Why should an installation file have a .lif ending? Oh… linux installation file… so obvious. Again, obvious if you know what it means… just like a lot of things in linux. So the author, despite attempts to make the system opaque and practical, still manages to drop something in there by expecting users to view/know file name extensions.
Hmm…
In the very beginning, Linux lacks hardware support, then the 2.4 kernel was.
Then, Linux lacks Desktop Managers, then KDE3 and Gnome2 were.
Then Linux lacks a complete browser. Mozilla was.
Then, Linux lacks Productivity Software. Open Office, Koffice (and soon Gobe Productive) were.
Now the problem is programs installation? Red Carpet and RpmDrake are beginning of answers(not to mention apt-get but it seems that CLI is not well suited for the average user).
It’s just another level of the scale and some people here on Earth are working hard to make these things possible.

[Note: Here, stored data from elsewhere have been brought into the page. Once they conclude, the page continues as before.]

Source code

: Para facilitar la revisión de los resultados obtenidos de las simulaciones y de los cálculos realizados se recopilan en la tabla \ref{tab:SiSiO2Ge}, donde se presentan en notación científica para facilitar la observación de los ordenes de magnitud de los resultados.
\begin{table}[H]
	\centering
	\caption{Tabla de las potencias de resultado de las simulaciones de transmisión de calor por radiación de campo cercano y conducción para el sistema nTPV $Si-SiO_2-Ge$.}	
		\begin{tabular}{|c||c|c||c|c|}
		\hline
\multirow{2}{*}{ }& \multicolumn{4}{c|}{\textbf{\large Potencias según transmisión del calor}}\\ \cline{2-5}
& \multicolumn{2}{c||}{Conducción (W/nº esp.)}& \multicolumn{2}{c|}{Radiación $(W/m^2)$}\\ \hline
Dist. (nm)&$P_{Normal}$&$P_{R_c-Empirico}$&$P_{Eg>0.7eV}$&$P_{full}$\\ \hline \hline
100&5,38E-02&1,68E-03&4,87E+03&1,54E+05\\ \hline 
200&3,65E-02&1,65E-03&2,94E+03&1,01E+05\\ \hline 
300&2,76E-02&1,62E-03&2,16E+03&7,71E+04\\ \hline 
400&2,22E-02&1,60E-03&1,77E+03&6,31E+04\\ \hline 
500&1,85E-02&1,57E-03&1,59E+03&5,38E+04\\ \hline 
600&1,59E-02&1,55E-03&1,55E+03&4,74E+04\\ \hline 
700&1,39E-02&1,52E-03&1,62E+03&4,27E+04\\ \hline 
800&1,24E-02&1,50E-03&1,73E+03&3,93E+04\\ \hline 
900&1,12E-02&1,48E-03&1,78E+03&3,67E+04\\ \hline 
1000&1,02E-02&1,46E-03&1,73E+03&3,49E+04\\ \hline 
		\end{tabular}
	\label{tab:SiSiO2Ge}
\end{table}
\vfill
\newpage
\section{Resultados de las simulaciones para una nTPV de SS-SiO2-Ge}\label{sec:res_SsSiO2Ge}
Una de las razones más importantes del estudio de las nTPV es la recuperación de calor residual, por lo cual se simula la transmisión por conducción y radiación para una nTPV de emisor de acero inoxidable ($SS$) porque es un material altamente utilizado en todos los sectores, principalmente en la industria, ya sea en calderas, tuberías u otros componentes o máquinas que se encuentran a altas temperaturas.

So, what’s next? Games? In a few months, Doom III will be available for Linux… 😉
I’ve read a few comments about Gentoo saying that it’s too hard to use, and that you can’t compile from source on a desktop os … Why?? what does the average user care if it’s complied from source or not ?? so long as it installs what does it matter … in fact it’ll run faster if it’s compiled and not a pre-compiled 386 binary … so if someone wrote a gui for Portage that lets you browse the ports tree, sorted by app type, and shows you what you can have (maybe with a link to the home page of the project) and what you’ve got (including versions) and a button to install and uninstall it’s perfect … Personaly I’m happy with typing emerge … it’s a beautiful system and much easier to use than Windows, no clicking, no reading licences, no selling your soul …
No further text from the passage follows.